高瀬が四角の弁当箱と格闘する間、ふたりは買ってきたコンビニ袋に手を伸ばす。
「瑞穂ちゃんこれどうぞ」
「ボクはこれかな〜」
栫井は高瀬を尻目にコンビニのおにぎりを手にする。
「あっ」
「どうしたの栫井ちゃん?」
栫井の手にはシートを外すのを失敗し側面が白いおにぎりが。
「ち、違うんだよこれは、せ、製造過程のミスだ」
焦ってる栫井は珍しいのでそのまま放っておいて観察する。
「栫井ちゃんが不器用なんじゃないの?」
「そ、そんな訳ない、ほら」
そう言って栫井は新しいおにぎりを開く。しかしまた失敗してしまう。
「海苔半分以上持って行かれちゃってるよ」
「ち、違う。今年は海苔が不作だったんだよ」
「シートに海苔残ってるから取り出して巻こうよ」
志渡寺はシートの黒く千切れた残骸を指す。
「これは、あれだ、あー、例の黒いやつだ」
例のって何だよ、と頭の中で突っ込む。
「栫井ちゃんこれはゆっくりやればちゃんと取れますよ。私が教えてあげます」
子供に教えてあげているようで微笑ましい。
「ああっ、強く引っ張っちゃ駄目です。そうですそうです。ゆっくりするっと抜くんです」
「ほわぁー」
できたとばかりに栫井がアホな声を出す。しかしすぐさまこちらを見て咳払いをする。
「栫井ちゃんってかわいいですね」
志渡寺もこちらの方を見て言う。どうしてこっちを向くんだ。
「そうだ。栫井ちゃんこれもらってくれませんか」
志渡寺がバッグから取り出すのは缶コーヒー。
「お兄ちゃんからもらったんだけど私ブラック苦手なの」
「ブラックなら高瀬のほうが喜ぶと思うよ」
「何いってんだ。おにぎりにはお茶だろ! お茶!」
流石にこの酢飯もどきにコーヒーはきつい。
「じゃあボクがありがたくいただくね」
栫井はコーヒー缶を受け取る。
「でもさー、高瀬の集団はさ今回の試験いい得点とるんだよね。
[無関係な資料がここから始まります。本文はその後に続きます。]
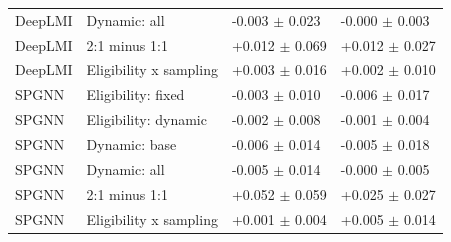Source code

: {\begin{longtable}{llll}
DeepLMI & Dynamic: all & -0.003 $\pm$ 0.023 & -0.000 $\pm$ 0.003 \\
DeepLMI & 2:1 minus 1:1 & +0.012 $\pm$ 0.069 & +0.012 $\pm$ 0.027 \\
DeepLMI & Eligibility x sampling & +0.003 $\pm$ 0.016 & +0.002 $\pm$ 0.010 \\
SPGNN & Eligibility: fixed & -0.003 $\pm$ 0.010 & -0.006 $\pm$ 0.017 \\
SPGNN & Eligibility: dynamic & -0.002 $\pm$ 0.008 & -0.001 $\pm$ 0.004 \\
SPGNN & Dynamic: base & -0.006 $\pm$ 0.014 & -0.005 $\pm$ 0.018 \\
SPGNN & Dynamic: all & -0.005 $\pm$ 0.014 & -0.000 $\pm$ 0.005 \\
SPGNN & 2:1 minus 1:1 & +0.052 $\pm$ 0.059 & +0.025 $\pm$ 0.027 \\
SPGNN & Eligibility x sampling & +0.001 $\pm$ 0.004 & +0.005 $\pm$ 0.014 \\
\end{longtable}
}
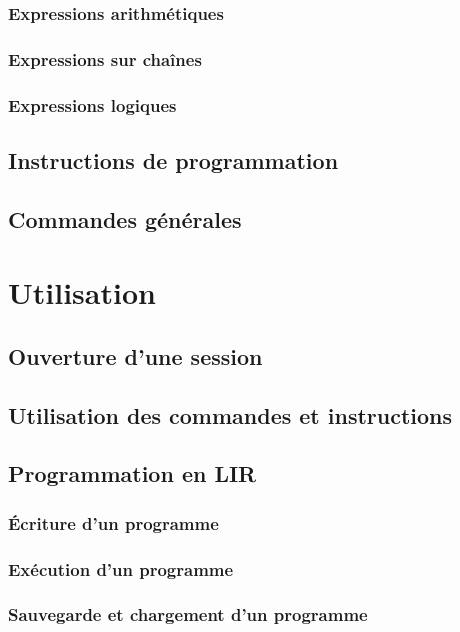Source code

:\documentclass[11pt,a4paper,titlepage,openany]{book}
\begin{document}
        \subsection{Expressions arithmétiques}
        \subsection{Expressions sur chaînes}
        \subsection{Expressions logiques}

    \section{Instructions de programmation}

    \section{Commandes générales}

    \chapter{Utilisation}

    \section{Ouverture d'une session}

    \section{Utilisation des commandes et instructions}

    \section{Programmation en LIR}
        \subsection{Écriture d'un programme}
        \subsection{Exécution d'un programme}
        \subsection{Sauvegarde et chargement d'un programme}
\end{document}
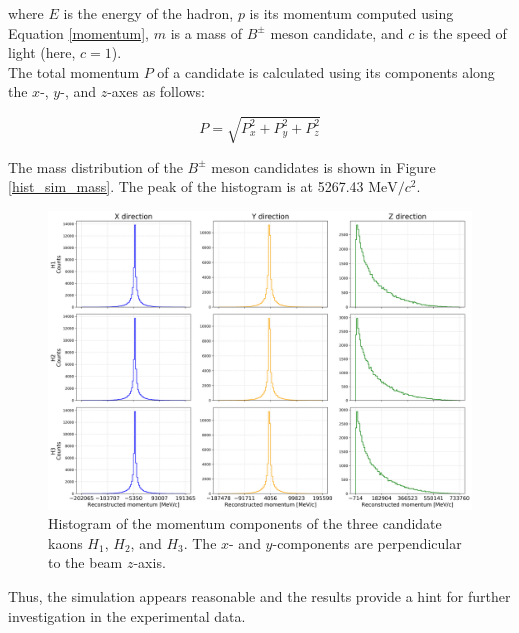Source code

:     where \(E\) is the energy of the hadron, \(p\) is its momentum computed using Equation \ref{momentum}, \(m\) is a mass of \(B^\pm\) meson candidate, and \(c\) is the speed of light (here, \(c = 1\)).
    \\
    
    The total momentum \( P \) of a candidate is calculated using its components along the \( x \)-, \( y \)-, and \( z \)-axes as follows:

    \begin{equation}
    P = \sqrt{P_x^2 + P_y^2 + P_z^2}
    \label{momentum}
    \end{equation}
  
     The mass distribution of the \(B^\pm\) meson candidates is shown in Figure \ref{hist_sim_mass}. The peak of the histogram is at 5267.43 \(\text{MeV/$c^{2}$}\).
 
    
    \begin{figure}[H]
        \centering
        \includegraphics[scale=0.1]{Figure/hist_sim_p.png}
        \caption{Histogram of the momentum components of the three candidate kaons \(H_1\), \(H_2\), and \(H_3\). The \(x\)- and \(y\)-components are perpendicular to the beam \(z\)-axis.}
        \label{hist_sim_p}
    \end{figure}

    
    Thus, the simulation appears reasonable and the results provide a hint for further investigation in the experimental data.

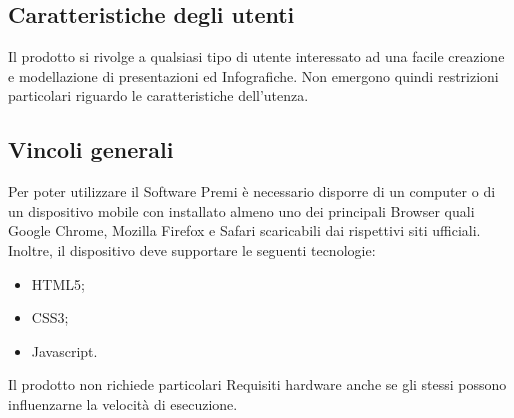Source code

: {\subsection{Caratteristiche degli utenti}{
	Il prodotto si rivolge a qualsiasi tipo di utente interessato ad una facile creazione e modellazione di presentazioni ed Infografiche. Non emergono quindi restrizioni particolari riguardo le caratteristiche dell'utenza.
}
\subsection{Vincoli generali}{
	Per poter utilizzare il Software Premi è necessario disporre di un computer o di un dispositivo mobile con installato almeno uno dei principali Browser quali Google Chrome, Mozilla Firefox e Safari scaricabili dai rispettivi siti ufficiali. Inoltre, il dispositivo deve supportare le seguenti tecnologie:
	\begin{itemize}
		\item HTML5;
		\item CSS3;
		\item Javascript.
	\end{itemize}
	Il prodotto non richiede particolari Requisiti hardware anche se gli stessi possono influenzarne la velocità di esecuzione.
	}
}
それって高瀬のおかげだよね? これって絶対高瀬の信頼すごく上がっちゃうよね? これホントに冗談じゃなく番長になっちゃうんじゃない?」
「……」
味覚が消える。考えてみればそうだった。途中まで計画がうまくいくように先導し、その後わざと失敗して失脚を狙っていた。しかし、その失敗は失敗し、失脚は信頼へと変わる。
「高瀬、もう学校での立ち位置はどうしようもないね」
「……いや、いや! すごい後輩が入ってきて一気に番長になって……」
「それはないね……妄想するのは自由だけどさ」
頭を抱える。
「まあ今回のことはもうどうしようもないから、高瀬は高瀬でやることがあると思うよ」
高瀬は顔を上げる。
いやらしい笑顔の栫井と目が合う。